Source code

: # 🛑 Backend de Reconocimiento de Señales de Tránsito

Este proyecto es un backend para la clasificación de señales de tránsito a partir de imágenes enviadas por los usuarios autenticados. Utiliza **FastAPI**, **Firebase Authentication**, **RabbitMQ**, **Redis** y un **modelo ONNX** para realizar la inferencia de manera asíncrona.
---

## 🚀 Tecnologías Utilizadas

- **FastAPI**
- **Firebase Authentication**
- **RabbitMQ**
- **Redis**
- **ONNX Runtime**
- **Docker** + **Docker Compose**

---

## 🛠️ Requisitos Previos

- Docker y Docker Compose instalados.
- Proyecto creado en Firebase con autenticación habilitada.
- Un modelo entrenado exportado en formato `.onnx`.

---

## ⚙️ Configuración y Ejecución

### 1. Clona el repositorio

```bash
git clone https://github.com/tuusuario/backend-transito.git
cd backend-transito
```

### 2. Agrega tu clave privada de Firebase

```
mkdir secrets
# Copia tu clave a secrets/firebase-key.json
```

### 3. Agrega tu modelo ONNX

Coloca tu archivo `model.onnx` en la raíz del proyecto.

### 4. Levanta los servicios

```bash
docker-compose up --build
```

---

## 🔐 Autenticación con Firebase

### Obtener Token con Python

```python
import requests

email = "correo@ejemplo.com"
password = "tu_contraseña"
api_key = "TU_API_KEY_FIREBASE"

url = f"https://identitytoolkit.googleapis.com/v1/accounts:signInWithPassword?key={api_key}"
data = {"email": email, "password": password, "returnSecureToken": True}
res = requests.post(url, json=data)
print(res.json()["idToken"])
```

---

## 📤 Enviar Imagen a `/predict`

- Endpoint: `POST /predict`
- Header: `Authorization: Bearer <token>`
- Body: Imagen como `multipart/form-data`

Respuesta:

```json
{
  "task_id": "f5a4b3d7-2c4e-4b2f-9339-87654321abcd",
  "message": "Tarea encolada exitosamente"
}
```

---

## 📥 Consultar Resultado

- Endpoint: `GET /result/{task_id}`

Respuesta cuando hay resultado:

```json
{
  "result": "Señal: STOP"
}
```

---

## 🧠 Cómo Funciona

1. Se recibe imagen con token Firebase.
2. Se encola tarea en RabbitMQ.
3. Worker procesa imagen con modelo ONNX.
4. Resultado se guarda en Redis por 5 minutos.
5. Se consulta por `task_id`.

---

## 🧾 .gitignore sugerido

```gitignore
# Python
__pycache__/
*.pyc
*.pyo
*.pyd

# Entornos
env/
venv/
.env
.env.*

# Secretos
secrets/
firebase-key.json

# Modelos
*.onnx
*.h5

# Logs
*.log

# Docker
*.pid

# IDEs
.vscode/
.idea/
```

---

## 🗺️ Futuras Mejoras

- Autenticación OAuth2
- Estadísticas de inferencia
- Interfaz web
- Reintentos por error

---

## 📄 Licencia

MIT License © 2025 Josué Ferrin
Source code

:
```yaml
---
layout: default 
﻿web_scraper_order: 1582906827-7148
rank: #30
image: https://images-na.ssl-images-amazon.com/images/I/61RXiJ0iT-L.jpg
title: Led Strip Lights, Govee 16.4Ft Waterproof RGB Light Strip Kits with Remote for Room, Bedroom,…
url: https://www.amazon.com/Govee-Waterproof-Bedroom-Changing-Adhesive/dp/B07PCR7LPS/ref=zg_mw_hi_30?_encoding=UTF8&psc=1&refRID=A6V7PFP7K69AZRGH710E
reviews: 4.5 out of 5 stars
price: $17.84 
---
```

_ _ _ _ _

Copy out every line in the listing where the word "data" appears.

**EXERCISE SOLUTION:**
data = {"email": email, "password": password, "returnSecureToken": True}
res = requests.post(url, json=data)
- Body: Imagen como `multipart/form-data`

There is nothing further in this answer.